Reply only with how many lines below contain "loan".

━━━ RECORDED DATA

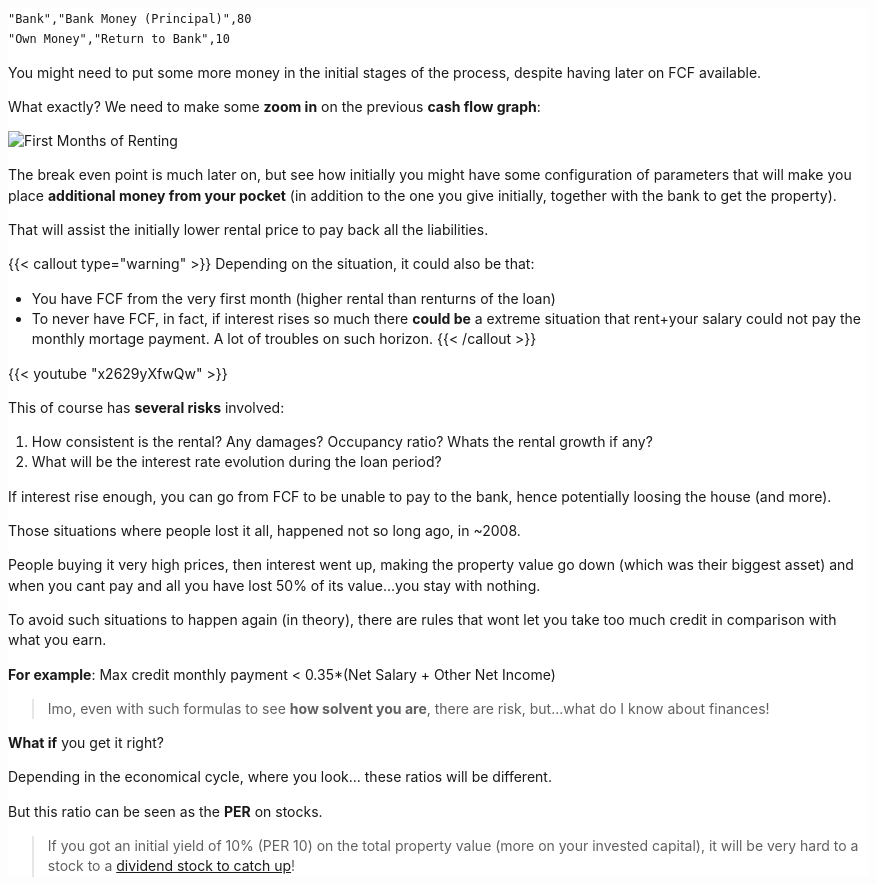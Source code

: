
 ```mermaid
"Bank","Bank Money (Principal)",80
"Own Money","Return to Bank",10
```

You might need to put some more money in the initial stages of the process, despite having later on FCF available.

What exactly? We need to make some **zoom in** on the previous **cash flow graph**:

![First Months of Renting](/blog_img/data-experiments/buy_mortage_and_rent_CF_focused.png) 

The break even point is much later on, but see how initially you might have some configuration of parameters that will make you place **additional money from your pocket** (in addition to the one you give initially, together with the bank to get the property).

That will assist the initially lower rental price to pay back all the liabilities.

{{< callout type="warning" >}}
Depending on the situation, it could also be that:
* You have FCF from the very first month (higher rental than renturns of the loan)
* To never have FCF, in fact, if interest rises so much there **could be** a extreme situation that rent+your salary could not pay the monthly mortage payment. A lot of troubles on such horizon.
{{< /callout >}}



{{< youtube "x2629yXfwQw" >}}

This of course has **several risks** involved:

1. How consistent is the rental? Any damages? Occupancy ratio? Whats the rental growth if any?
2. What will be the interest rate evolution during the loan period? 

If interest rise enough, you can go from FCF to be unable to pay to the bank, hence potentially loosing the house (and more).

Those situations where people lost it all, happened not so long ago, in ~2008.

People buying it very high prices, then interest went up, making the property value go down (which was
their biggest asset) and when you cant pay and all you have lost 50% of its value...you stay with nothing.

To avoid such situations to happen again (in theory), there are rules that wont let you take too much credit in comparison with what you earn.

**For example**: Max credit monthly payment < 0.35*(Net Salary + Other Net Income)

> Imo, even with such formulas to see **how solvent you are**, there are risk, but...what do I know about finances!

**What if** you get it right?

Depending in the economical cycle, where you look... these ratios will be different.

But this ratio can be seen as the **PER** on stocks.

> If you got an initial yield of 10% (PER 10) on the total property value (more on your invested capital), it will be very hard to a stock to a [dividend stock to catch up](#how-many-years-to)!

━━━━━━

• OUTPUT FOR THIS TASK
2